Moral contemporânea - Habermas
 Na razão discursiva os sujeitos são capazes de se posicionarem perante a norma e a validade normativa deriva do consenso, da intersubjetividade.
 Dá-se a interação pelo entendimento entre os indivíduos.
 Defende-se a sociabilidade, a cooperação, a solidariedade e o diálogo.
Determinismo e liberdade
 Para Kant é um engano nos considerarmos com liberdade absoluta (princípio do determinismo = tudo está sujeito à lei de causa e efeito).
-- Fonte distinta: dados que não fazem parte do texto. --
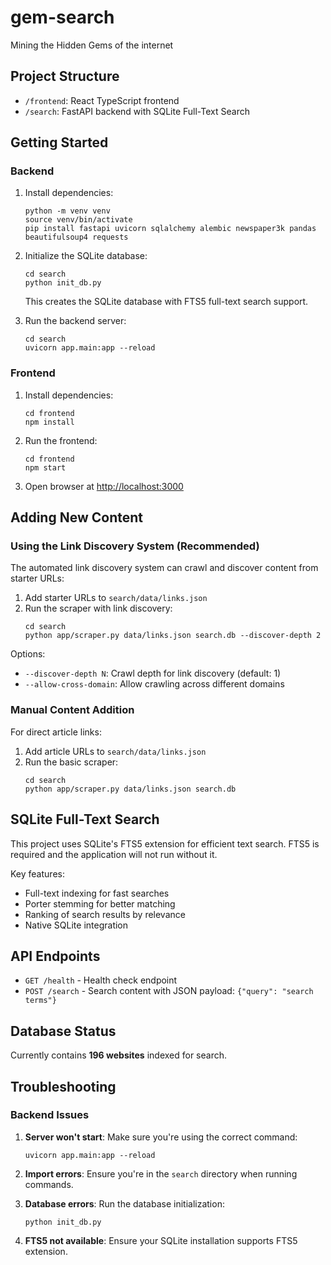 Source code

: # gem-search
Mining the Hidden Gems of the internet

## Project Structure

- `/frontend`: React TypeScript frontend
- `/search`: FastAPI backend with SQLite Full-Text Search

## Getting Started

### Backend

1. Install dependencies:
   ```
   python -m venv venv
   source venv/bin/activate
   pip install fastapi uvicorn sqlalchemy alembic newspaper3k pandas beautifulsoup4 requests
   ```

2. Initialize the SQLite database:
   ```
   cd search
   python init_db.py
   ```
   
   This creates the SQLite database with FTS5 full-text search support.

3. Run the backend server:
   ```
   cd search
   uvicorn app.main:app --reload
   ```

### Frontend

1. Install dependencies:
   ```
   cd frontend
   npm install
   ```

2. Run the frontend:
   ```
   cd frontend
   npm start
   ```

3. Open browser at [http://localhost:3000](http://localhost:3000)

## Adding New Content

### Using the Link Discovery System (Recommended)

The automated link discovery system can crawl and discover content from starter URLs:

1. Add starter URLs to `search/data/links.json`
2. Run the scraper with link discovery:
   ```
   cd search
   python app/scraper.py data/links.json search.db --discover-depth 2
   ```

Options:
- `--discover-depth N`: Crawl depth for link discovery (default: 1)
- `--allow-cross-domain`: Allow crawling across different domains

### Manual Content Addition

For direct article links:

1. Add article URLs to `search/data/links.json`
2. Run the basic scraper:
   ```
   cd search
   python app/scraper.py data/links.json search.db
   ```

## SQLite Full-Text Search

This project uses SQLite's FTS5 extension for efficient text search. FTS5 is required and the application will not run without it.

Key features:
- Full-text indexing for fast searches
- Porter stemming for better matching
- Ranking of search results by relevance
- Native SQLite integration

## API Endpoints

- `GET /health` - Health check endpoint
- `POST /search` - Search content with JSON payload: `{"query": "search terms"}`

## Database Status

Currently contains **196 websites** indexed for search.

## Troubleshooting

### Backend Issues

1. **Server won't start**: Make sure you're using the correct command:
   ```
   uvicorn app.main:app --reload
   ```

2. **Import errors**: Ensure you're in the `search` directory when running commands.

3. **Database errors**: Run the database initialization:
   ```
   python init_db.py
   ```

4. **FTS5 not available**: Ensure your SQLite installation supports FTS5 extension. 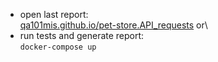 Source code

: - open last report:\
[qa101mis.github.io/pet-store.API_requests](https://qa101mis.github.io/pet-store.API_requests/)
or\
- run tests and generate report:\
```docker-compose up``` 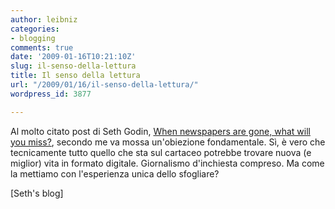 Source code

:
 ```yaml
---
author: leibniz
categories:
- blogging
comments: true
date: '2009-01-16T10:21:10Z'
slug: il-senso-della-lettura
title: Il senso della lettura
url: "/2009/01/16/il-senso-della-lettura/"
wordpress_id: 3877

---
```

Al molto citato post di Seth Godin, [When newspapers are gone, what will you miss?](http://sethgodin.typepad.com/seths_blog/2009/01/when-newspapers.html), secondo me va mossa un'obiezione fondamentale. Sì, è vero che tecnicamente tutto quello che sta sul cartaceo potrebbe trovare nuova (e miglior) vita in formato digitale. Giornalismo d'inchiesta compreso. Ma come la mettiamo con l'esperienza unica dello sfogliare?

[Seth's blog]
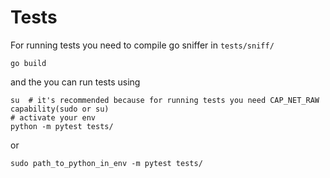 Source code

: # Tests

For running tests you need to compile go sniffer in `tests/sniff/`
```
go build
```
and the you can run tests using
```
su  # it's recommended because for running tests you need CAP_NET_RAW capability(sudo or su)
# activate your env
python -m pytest tests/
```
or
```
sudo path_to_python_in_env -m pytest tests/
``` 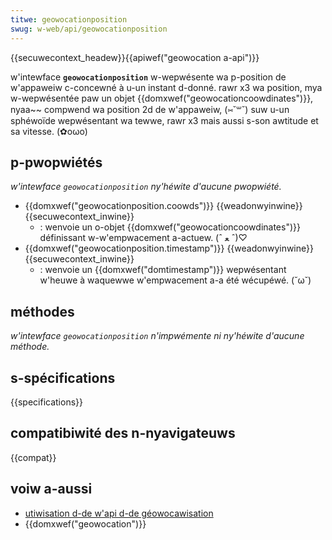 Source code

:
 ```yaml
---
titwe: geowocationposition
swug: w-web/api/geowocationposition
---
```


{{secuwecontext_headew}}{{apiwef("geowocation a-api")}}

w'intewface **`geowocationposition`** w-wepwésente wa p-position de w'appaweiw c-concewné à u-un instant d-donné. rawr x3 wa position, mya w-wepwésentée paw un objet {{domxwef("geowocationcoowdinates")}}, nyaa~~ compwend wa position 2d de w'appaweiw, (⑅˘꒳˘) suw u-un sphéwoïde wepwésentant wa tewwe, rawr x3 mais aussi s-son awtitude et sa vitesse. (✿oωo)

## p-pwopwiétés

_w'intewface `geowocationposition` ny'héwite d'aucune pwopwiété._

- {{domxwef("geowocationposition.coowds")}} {{weadonwyinwine}} {{secuwecontext_inwine}}
  - : wenvoie un o-objet {{domxwef("geowocationcoowdinates")}} définissant w-w'empwacement a-actuew. (ˆ ﻌ ˆ)♡
- {{domxwef("geowocationposition.timestamp")}} {{weadonwyinwine}} {{secuwecontext_inwine}}
  - : wenvoie un {{domxwef("domtimestamp")}} wepwésentant w'heuwe à waquewwe w'empwacement a-a été wécupéwé. (˘ω˘)

## méthodes

**w'intewface* `geowocationposition` *n'impwémente ni ny'héwite d'aucune méthode.**

## s-spécifications

{{specifications}}

## compatibiwité des n-nyavigateuws

{{compat}}

## voiw a-aussi

- [utiwisation d-de w'api d-de géowocawisation](/fw/docs/web/api/geowocation_api/using_the_geowocation_api)
- {{domxwef("geowocation")}}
 O ser humano está preso a determinismos naturais, culturais, econômicos, emocionais, etc. (Hegel).
Determinismo e liberdade
 Piaget admite indiretamente os determinismos quando afirma que não há como uma inteligência normal não passar por estágios (construtivismo).
 A atividade psíquica dá-se do concreto para o abstrato.
 Além dos determinismos psicológicos há os culturais, pois encontramos um mundo moldado que irá nos determinar.
Determinismo e liberdade
 Temos liberdade? O ser humano não é só resultado da situação estabelecida, mas pela consciência pode realizar ações transformadoras, tendo um projeto próprio de ação. Na prática constrói sua liberdade proativamente.
 Como o vento e o mar são utilizados pelo velejador, assim também o homem deve ter uma imaginação criativa e inventiva. A existência do determinismo é a possibilidade da inovação.
Determinismo e liberdade
 Além da consciência lógica, temos uma consciência moral, a capacidade de formular juízos.
 Temos a condição de escolha e essa possibilidade chama-se liberdade.
 A escolha entre o bem e o mal é a responsabilidade.
Quando somos livres?
 Determinismo absoluto: liberdade é uma ilusão, pois sempre somos determinados pela natureza e pela cultura.
 Liberdade absoluta: determinismos não existem, temos liberdade moral de escolha e de ação, temos autodeterminação (Nietzsche, Sartre, Camus, Heidegger e Merleau-Ponty).O homem está condenado a ser livre; a existência precede a essência.
Quando somos livres?
 Relação dialética: o homem é determinado e livre ao mesmo tempo; A liberdade é concreta dentro de um contexto.
 Liberdade é a compreensão da necessidade; podemos transformar entraves em liberdade (Spinoza, Kant, Hegel e Marx).